▶ **Exercise brief**:
Scan the entries that follow and copy out every line containing "vélo".

▶ **Supplied information**:

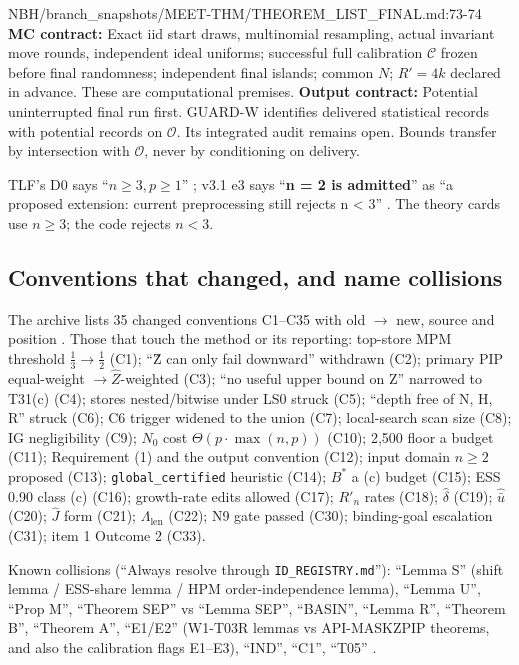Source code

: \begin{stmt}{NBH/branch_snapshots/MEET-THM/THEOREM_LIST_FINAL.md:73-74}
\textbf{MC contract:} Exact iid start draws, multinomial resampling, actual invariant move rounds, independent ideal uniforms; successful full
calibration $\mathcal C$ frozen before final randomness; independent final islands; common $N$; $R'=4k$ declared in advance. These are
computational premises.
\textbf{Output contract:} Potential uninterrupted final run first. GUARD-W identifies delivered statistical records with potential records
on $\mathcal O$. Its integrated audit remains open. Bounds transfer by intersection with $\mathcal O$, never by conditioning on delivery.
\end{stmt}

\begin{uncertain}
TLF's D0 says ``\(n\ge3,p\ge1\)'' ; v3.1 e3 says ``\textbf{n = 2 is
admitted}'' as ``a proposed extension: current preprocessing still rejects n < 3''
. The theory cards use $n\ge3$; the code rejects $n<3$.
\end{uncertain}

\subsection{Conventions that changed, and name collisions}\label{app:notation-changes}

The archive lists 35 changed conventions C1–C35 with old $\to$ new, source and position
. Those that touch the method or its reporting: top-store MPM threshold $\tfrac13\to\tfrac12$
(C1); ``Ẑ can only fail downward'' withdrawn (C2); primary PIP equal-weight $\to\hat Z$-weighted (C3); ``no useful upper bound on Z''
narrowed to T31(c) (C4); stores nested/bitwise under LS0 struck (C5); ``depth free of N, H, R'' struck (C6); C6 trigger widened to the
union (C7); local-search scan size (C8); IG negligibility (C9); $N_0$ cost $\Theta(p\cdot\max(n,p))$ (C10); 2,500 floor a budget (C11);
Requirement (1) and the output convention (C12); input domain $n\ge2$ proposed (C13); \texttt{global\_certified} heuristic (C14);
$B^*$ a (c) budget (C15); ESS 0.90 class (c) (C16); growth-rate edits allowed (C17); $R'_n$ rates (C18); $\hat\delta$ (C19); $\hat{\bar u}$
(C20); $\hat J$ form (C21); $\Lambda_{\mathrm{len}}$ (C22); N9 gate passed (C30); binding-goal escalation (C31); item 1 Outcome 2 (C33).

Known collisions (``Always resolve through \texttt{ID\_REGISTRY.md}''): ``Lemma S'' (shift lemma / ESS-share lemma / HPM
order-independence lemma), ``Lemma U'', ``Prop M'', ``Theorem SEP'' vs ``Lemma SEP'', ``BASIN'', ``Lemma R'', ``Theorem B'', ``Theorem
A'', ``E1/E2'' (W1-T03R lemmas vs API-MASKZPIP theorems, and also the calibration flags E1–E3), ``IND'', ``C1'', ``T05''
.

...

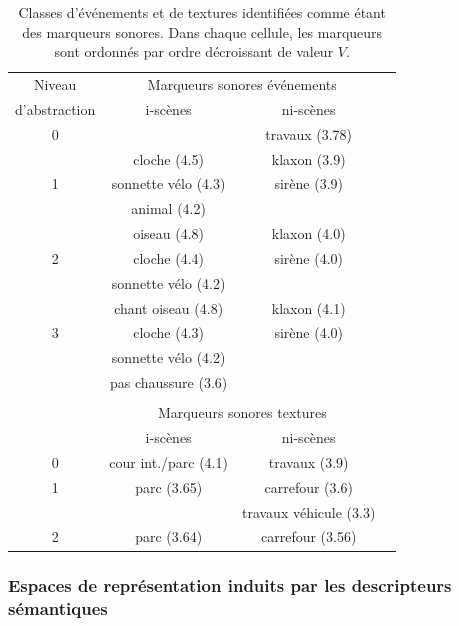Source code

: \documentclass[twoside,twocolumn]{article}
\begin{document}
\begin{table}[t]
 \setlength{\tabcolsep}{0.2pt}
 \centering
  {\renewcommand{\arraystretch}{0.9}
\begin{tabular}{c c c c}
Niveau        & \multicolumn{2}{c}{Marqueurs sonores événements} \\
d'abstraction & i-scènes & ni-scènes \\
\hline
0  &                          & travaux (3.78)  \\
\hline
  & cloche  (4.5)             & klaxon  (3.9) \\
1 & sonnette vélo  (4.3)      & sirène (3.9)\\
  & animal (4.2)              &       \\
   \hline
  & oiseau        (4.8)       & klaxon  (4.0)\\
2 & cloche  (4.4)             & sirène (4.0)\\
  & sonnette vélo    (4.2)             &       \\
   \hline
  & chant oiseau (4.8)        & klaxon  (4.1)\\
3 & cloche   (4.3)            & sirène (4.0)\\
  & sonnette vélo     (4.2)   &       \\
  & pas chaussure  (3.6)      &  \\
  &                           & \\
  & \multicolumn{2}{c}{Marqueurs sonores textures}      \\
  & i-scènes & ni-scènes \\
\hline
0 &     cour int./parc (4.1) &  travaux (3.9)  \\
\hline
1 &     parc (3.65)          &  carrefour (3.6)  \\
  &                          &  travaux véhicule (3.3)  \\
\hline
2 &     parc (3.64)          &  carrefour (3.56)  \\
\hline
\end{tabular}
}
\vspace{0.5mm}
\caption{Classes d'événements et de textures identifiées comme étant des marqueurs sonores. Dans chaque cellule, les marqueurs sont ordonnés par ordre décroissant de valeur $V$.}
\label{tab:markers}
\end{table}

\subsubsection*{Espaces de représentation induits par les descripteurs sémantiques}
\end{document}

▶ **Exercise response**:
1 & sonnette vélo  (4.3)      & sirène (3.9)\\
  & sonnette vélo    (4.2)             &       \\
  & sonnette vélo     (4.2)   &       \\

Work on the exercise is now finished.